- South Africa is the leading country with Internet freedom in Africa in 2024.
- Egypt, Sudan, Ethiopia, and Rwanda have the least internet freedom in Africa, with higher violations of user rights.
Sandwiched between draconian laws and dictatorship, Africa is home to some of the most oppressive regimes in the world—clamping down on human rights through speech and media censorship, crackdown on dissenters, and government critics remains a critical concern in the 21st century.
Living in fear of a regime’s apathy towards restrictive internet accessibility that limits freedom of open communication and criticism is a medieval affair that should be a thing of the past.

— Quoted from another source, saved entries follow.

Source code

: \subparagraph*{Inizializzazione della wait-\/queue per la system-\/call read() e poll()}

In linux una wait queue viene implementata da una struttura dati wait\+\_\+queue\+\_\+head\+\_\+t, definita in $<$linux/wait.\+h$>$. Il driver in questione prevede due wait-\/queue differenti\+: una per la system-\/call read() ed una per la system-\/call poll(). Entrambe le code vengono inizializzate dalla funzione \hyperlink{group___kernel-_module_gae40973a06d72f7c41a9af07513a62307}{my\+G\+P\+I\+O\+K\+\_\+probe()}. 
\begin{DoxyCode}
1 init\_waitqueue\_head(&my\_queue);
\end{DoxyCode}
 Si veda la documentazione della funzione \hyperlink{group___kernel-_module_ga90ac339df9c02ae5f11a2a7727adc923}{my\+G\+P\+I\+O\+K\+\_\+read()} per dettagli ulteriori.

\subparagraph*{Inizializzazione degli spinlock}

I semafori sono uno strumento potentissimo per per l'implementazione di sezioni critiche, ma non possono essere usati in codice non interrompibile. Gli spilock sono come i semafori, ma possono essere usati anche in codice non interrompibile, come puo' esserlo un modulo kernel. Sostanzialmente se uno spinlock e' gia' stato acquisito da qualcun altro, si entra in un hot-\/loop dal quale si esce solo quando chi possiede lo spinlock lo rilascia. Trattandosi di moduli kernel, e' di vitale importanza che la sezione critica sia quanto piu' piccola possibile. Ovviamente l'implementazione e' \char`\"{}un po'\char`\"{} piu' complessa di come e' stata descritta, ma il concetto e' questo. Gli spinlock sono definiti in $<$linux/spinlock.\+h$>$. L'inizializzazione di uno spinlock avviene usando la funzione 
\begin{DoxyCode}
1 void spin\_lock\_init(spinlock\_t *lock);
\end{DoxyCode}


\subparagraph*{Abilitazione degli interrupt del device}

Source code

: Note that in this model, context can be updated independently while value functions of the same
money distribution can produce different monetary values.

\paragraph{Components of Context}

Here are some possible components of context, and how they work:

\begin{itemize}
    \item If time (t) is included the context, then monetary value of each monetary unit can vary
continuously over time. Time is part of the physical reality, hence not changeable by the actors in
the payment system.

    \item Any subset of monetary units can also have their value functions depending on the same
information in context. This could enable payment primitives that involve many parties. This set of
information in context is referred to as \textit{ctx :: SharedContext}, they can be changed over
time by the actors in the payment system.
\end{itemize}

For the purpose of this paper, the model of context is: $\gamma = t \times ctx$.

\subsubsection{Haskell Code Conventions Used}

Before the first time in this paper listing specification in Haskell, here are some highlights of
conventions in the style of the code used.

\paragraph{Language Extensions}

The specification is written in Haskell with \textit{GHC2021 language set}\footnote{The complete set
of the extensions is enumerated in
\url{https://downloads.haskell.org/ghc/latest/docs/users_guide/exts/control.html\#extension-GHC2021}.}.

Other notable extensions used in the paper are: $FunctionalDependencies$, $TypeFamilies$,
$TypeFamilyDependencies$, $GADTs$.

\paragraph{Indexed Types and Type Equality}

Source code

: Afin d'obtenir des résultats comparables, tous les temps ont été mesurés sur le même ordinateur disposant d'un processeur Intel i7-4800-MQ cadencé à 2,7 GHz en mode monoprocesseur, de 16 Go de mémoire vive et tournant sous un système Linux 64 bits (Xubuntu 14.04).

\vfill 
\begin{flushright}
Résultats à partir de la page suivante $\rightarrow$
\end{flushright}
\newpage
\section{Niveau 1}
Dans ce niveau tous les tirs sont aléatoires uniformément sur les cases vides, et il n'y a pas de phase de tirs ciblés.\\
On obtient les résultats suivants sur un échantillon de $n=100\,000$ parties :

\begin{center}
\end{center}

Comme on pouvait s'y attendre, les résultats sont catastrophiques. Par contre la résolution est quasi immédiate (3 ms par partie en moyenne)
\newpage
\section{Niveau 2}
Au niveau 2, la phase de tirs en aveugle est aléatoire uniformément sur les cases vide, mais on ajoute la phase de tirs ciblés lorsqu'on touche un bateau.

Some state-owned telecommunication companies are fond of doubling the cost of internet services, thus limiting access to social media spaces, which are deemed digital media platforms.
Freedom House, through its comprehensive assessment and valuation of the annual Freedom on Net report encompassing 72 countries across the world, brings to the limelight the status of internet freedom and accessibility in a selected number of African countries.
Freedom House evaluates the status of each country’s internet usability through a set of modalities that determine violations of user rights, accessibility obstacles, and limits on content, which then aggregates to the total score and status on internet freedom. The outcome determines status, as whether free, partly or not free.
A country with a score above 70 is considered internet-free; 40 to 69 is partly free, while a score below 40 is not free. This makes South Africa the only African country with commendable internet freedom with a score of 74. South Africa scored 19 on obstacles to access and 29 and 26 on both limits on content and violations of user rights, respectively.
Ghana, Kenya, Zambia, and Tunisia are making strides about internet freedom, with both of them scoring above 60. However, a glaring outcome places Egypt, Sudan, Ethiopia, and Rwanda in the spotlight, as all of them show diminished internet freedom and potential user rights. Both of them scored 28, 28, 27, and 36, respectively.